Stored data entries:
↓

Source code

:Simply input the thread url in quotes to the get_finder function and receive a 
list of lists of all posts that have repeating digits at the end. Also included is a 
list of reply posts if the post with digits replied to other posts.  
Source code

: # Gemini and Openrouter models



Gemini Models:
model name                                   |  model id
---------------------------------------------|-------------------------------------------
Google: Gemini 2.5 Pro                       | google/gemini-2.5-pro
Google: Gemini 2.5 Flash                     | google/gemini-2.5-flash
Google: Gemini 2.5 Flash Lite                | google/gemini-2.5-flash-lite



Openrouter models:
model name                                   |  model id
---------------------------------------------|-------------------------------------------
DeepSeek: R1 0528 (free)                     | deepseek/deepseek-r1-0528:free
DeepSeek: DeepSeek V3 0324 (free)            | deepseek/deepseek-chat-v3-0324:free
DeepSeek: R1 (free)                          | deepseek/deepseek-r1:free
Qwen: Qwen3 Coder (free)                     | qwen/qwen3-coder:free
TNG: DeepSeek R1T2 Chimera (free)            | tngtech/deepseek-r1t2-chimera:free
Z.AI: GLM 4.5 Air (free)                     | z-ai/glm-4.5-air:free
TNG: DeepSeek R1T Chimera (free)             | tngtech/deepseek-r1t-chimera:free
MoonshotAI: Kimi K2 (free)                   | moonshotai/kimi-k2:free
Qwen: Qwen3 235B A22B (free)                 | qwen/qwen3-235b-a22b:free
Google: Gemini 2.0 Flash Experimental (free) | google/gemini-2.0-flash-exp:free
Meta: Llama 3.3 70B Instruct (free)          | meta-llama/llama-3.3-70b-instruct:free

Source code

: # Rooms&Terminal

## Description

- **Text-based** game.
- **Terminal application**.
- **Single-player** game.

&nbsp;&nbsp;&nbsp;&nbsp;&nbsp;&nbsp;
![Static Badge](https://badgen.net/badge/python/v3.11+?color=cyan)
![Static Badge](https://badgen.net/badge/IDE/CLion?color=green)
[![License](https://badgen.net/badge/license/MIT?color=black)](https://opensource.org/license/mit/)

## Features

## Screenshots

↑

What the task requires:
Take the lines from the first line of the records through the line holding "TNG: DeepSeek R1T2", both included, and please reproduce them exactly with nothing added.

Result for this task:
Source code

:Simply input the thread url in quotes to the get_finder function and receive a 
list of lists of all posts that have repeating digits at the end. Also included is a 
list of reply posts if the post with digits replied to other posts.  
Source code

: # Gemini and Openrouter models



Gemini Models:
model name                                   |  model id
---------------------------------------------|-------------------------------------------
Google: Gemini 2.5 Pro                       | google/gemini-2.5-pro
Google: Gemini 2.5 Flash                     | google/gemini-2.5-flash
Google: Gemini 2.5 Flash Lite                | google/gemini-2.5-flash-lite



Openrouter models:
model name                                   |  model id
---------------------------------------------|-------------------------------------------
DeepSeek: R1 0528 (free)                     | deepseek/deepseek-r1-0528:free
DeepSeek: DeepSeek V3 0324 (free)            | deepseek/deepseek-chat-v3-0324:free
DeepSeek: R1 (free)                          | deepseek/deepseek-r1:free
Qwen: Qwen3 Coder (free)                     | qwen/qwen3-coder:free
TNG: DeepSeek R1T2 Chimera (free)            | tngtech/deepseek-r1t2-chimera:free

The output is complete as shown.